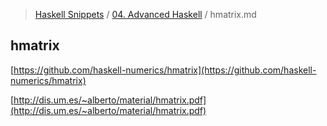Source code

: > [Haskell Snippets](../README.md) / [04. Advanced Haskell](README.md) / hmatrix.md
## hmatrix
[https://github.com/haskell-numerics/hmatrix](https://github.com/haskell-numerics/hmatrix)

[http://dis.um.es/~alberto/material/hmatrix.pdf](http://dis.um.es/~alberto/material/hmatrix.pdf)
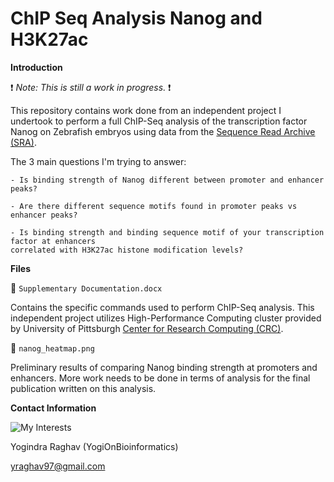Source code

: # ChIP Seq Analysis Nanog and H3K27ac

**Introduction** 

:exclamation: *Note: This is still a work in progress.* :exclamation: 

This repository contains work done from an independent project I undertook to perform a full ChIP-Seq analysis of the transcription factor Nanog on Zebrafish embryos using data from the [Sequence Read Archive (SRA)](https://www.ncbi.nlm.nih.gov/sra).

The 3 main questions I'm trying to answer:  

    - Is binding strength of Nanog different between promoter and enhancer peaks?

    - Are there different sequence motifs found in promoter peaks vs enhancer peaks?

    - Is binding strength and binding sequence motif of your transcription factor at enhancers
    correlated with H3K27ac histone modification levels?


**Files** 

:scroll: `Supplementary Documentation.docx` 

Contains the specific commands used to perform ChIP-Seq analysis. This independent project utilizes High-Performance Computing cluster provided by University of Pittsburgh [Center for Research Computing (CRC)](https://crc.pitt.edu). 

:scroll: `nanog_heatmap.png` 

Preliminary results of comparing Nanog binding strength at promoters and enhancers. More work needs to be done in terms of analysis for the final publication written on this analysis. 

**Contact Information**

![My Interests](https://avatars1.githubusercontent.com/u/38919947?s=400&u=49ab1365a14fac78a91e425efd583f7a2bcb3e25&v=4)

Yogindra Raghav (YogiOnBioinformatics)

yraghav97@gmail.com
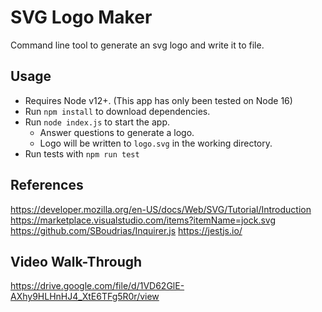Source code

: # SVG Logo Maker

Command line tool to generate an svg logo and write it to file.

## Usage

- Requires Node v12+. (This app has only been tested on Node 16)
- Run `npm install` to download dependencies.
- Run `node index.js` to start the app.
  - Answer questions to generate a logo.
  - Logo will be written to `logo.svg` in the working directory.
- Run tests with `npm run test`

## References

<https://developer.mozilla.org/en-US/docs/Web/SVG/Tutorial/Introduction>
<https://marketplace.visualstudio.com/items?itemName=jock.svg>
<https://github.com/SBoudrias/Inquirer.js>
<https://jestjs.io/>


## Video Walk-Through
https://drive.google.com/file/d/1VD62GlE-AXhy9HLHnHJ4_XtE6TFg5R0r/view
 
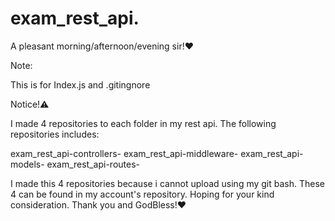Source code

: # exam_rest_api.

A pleasant morning/afternoon/evening sir!❤️

Note: 

This is for Index.js and .gitingnore

Notice!⚠️

I made 4 repositories to each folder 
in my rest api. The following repositories 
includes:

exam_rest_api-controllers-
exam_rest_api-middleware-
exam_rest_api-models-
exam_rest_api-routes-

I made this 4 repositories because i cannot
upload using my git bash. These 4 can be 
found in my account's repository. Hoping for 
your kind consideration. Thank you and GodBless!❤️
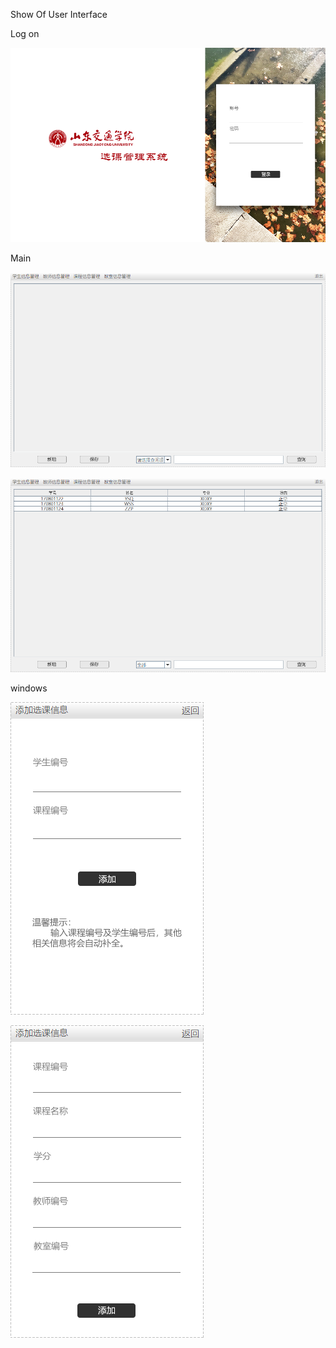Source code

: Show Of User Interface 

Log on

![log7](https://github.com/SEkui/JAVA-IFC/blob/master/log7.png)

Main

![main0](https://github.com/SEkui/JAVA-IFC/blob/master/main0.png)

![main1](https://github.com/SEkui/JAVA-IFC/blob/master/main1.png)

windows

![newelec](https://github.com/SEkui/JAVA-IFC/blob/master/newelec.png)

![newelec3](https://github.com/SEkui/JAVA-IFC/blob/master/newelec3.png)

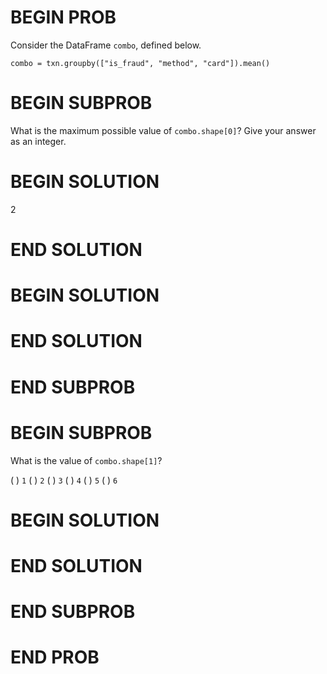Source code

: # BEGIN PROB

Consider the DataFrame `combo`, defined below.

    combo = txn.groupby(["is_fraud", "method", "card"]).mean()

# BEGIN SUBPROB

What is the maximum possible value of `combo.shape[0]`? Give your answer
as an integer.

# BEGIN SOLUTION

2

# END SOLUTION

# BEGIN SOLUTION

# END SOLUTION

# END SUBPROB

# BEGIN SUBPROB

What is the value of `combo.shape[1]`?

( ) `1`
( ) `2`
( ) `3`
( ) `4`
( ) `5`
( ) `6`

# BEGIN SOLUTION

# END SOLUTION

# END SUBPROB

# END PROB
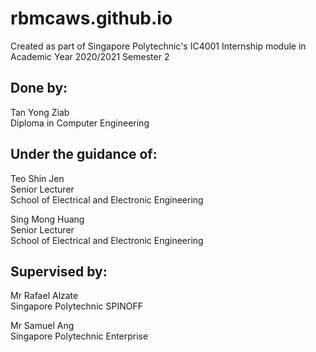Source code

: # rbmcaws.github.io
Created as part of Singapore Polytechnic's IC4001 Internship module in Academic Year 2020/2021 Semester 2  

## Done by:  
Tan Yong Ziab  
Diploma in Computer Engineering

## Under the guidance of:  
Teo Shin Jen  
Senior Lecturer  
School of Electrical and Electronic Engineering  

Sing Mong Huang  
Senior Lecturer  
School of Electrical and Electronic Engineering

## Supervised by:  
Mr Rafael Alzate  
Singapore Polytechnic SPINOFF  

Mr Samuel Ang  
Singapore Polytechnic Enterprise
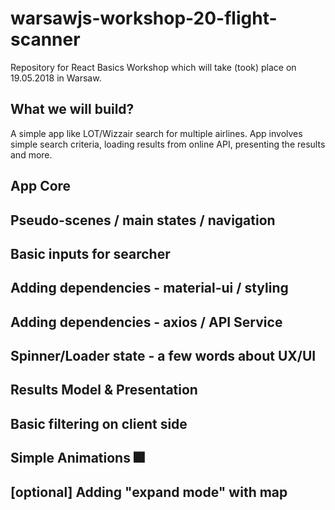 # warsawjs-workshop-20-flight-scanner

Repository for React Basics Workshop which will take (took) place on 19.05.2018 in Warsaw.

## What we will build?

A simple app like LOT/Wizzair search for multiple airlines. App involves simple search criteria, loading results from online API, presenting the results and more.

## App Core

## Pseudo-scenes / main states / navigation

## Basic inputs for searcher

## Adding dependencies - material-ui / styling

## Adding dependencies - axios / API Service

## Spinner/Loader state - a few words about UX/UI

## Results Model & Presentation

## Basic filtering on client side

## Simple Animations :fireworks:

## [optional] Adding "expand mode" with map
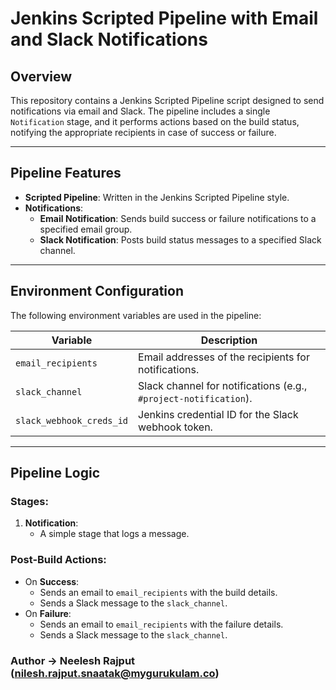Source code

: # Jenkins Scripted Pipeline with Email and Slack Notifications

## Overview
This repository contains a Jenkins Scripted Pipeline script designed to send notifications via email and Slack. The pipeline includes a single `Notification` stage, and it performs actions based on the build status, notifying the appropriate recipients in case of success or failure.

---

## Pipeline Features
- **Scripted Pipeline**: Written in the Jenkins Scripted Pipeline style.
- **Notifications**:
  - **Email Notification**: Sends build success or failure notifications to a specified email group.
  - **Slack Notification**: Posts build status messages to a specified Slack channel.

---

## Environment Configuration
The following environment variables are used in the pipeline:

| Variable                 | Description                                              |
|--------------------------|----------------------------------------------------------|
| `email_recipients`       | Email addresses of the recipients for notifications.     |
| `slack_channel`          | Slack channel for notifications (e.g., `#project-notification`). |
| `slack_webhook_creds_id` | Jenkins credential ID for the Slack webhook token.       |

---

## Pipeline Logic
### Stages:
1. **Notification**:
   - A simple stage that logs a message.

### Post-Build Actions:
- On **Success**:
  - Sends an email to `email_recipients` with the build details.
  - Sends a Slack message to the `slack_channel`.
- On **Failure**:
  - Sends an email to `email_recipients` with the failure details.
  - Sends a Slack message to the `slack_channel`.

### Author -> Neelesh Rajput (nilesh.rajput.snaatak@mygurukulam.co)
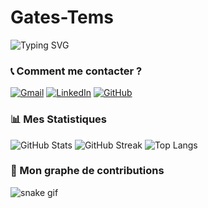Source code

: # Gates-Tems
![Typing SVG](https://readme-typing-svg.demolab.com?font=Fira+Code&size=18&pause=1000&color=F75C7E&width=435&lines=Salut+!+Je+suis+🐘+Gates+Tems+!;Développeur+Full+Stack+%26+Administrateur+Système;Passionné+de+Science+du+Numérique+%26+Sécurité+Informatique)

### 📞 Comment me contacter ?
[![Gmail](https://img.shields.io/badge/-Gmail-red?style=flat&logo=gmail&logoColor=white)](mailto:temgouguethe@gmail.com)
[![LinkedIn](https://img.shields.io/badge/-LinkedIn-blue?style=flat&logo=linkedin&logoColor=white)](https://www.linkedin.com/in/emmanuelle-guethe-fobanke-temgoua-8346252b1)
[![GitHub](https://img.shields.io/badge/-GitHub-black?style=flat&logo=github&logoColor=white)](https://github.com/TEMGOUAemmauelle)
### 📊 Mes Statistiques
![GitHub Stats](https://github-readme-stats.vercel.app/api?username=TEMGOUAemmauelle&show_icons=true&theme=tokyonight)
![GitHub Streak](https://github-readme-streak-stats.herokuapp.com/?user=TEMGOUAemmauelle&theme=tokyonight)
![Top Langs](https://github-readme-stats.vercel.app/api/top-langs/?username=TEMGOUAemmauelle&layout=compact&theme=tokyonight)
### 🐍 Mon graphe de contributions 
![snake gif](https://github.com/TEMGOUAemmauelle/TEMGOUAemmauelle/blob/output/github-contribution-grid-snake.svg)

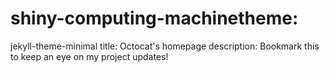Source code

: # shiny-computing-machinetheme: 
jekyll-theme-minimal
title: Octocat's homepage
description: Bookmark this to keep an eye on my project updates!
----------
:: Problem details ::
Track down all lines above with the string "shape" and copy them.

:: Result below ::
What is the maximum possible value of `combo.shape[0]`? Give your answer
What is the value of `combo.shape[1]`?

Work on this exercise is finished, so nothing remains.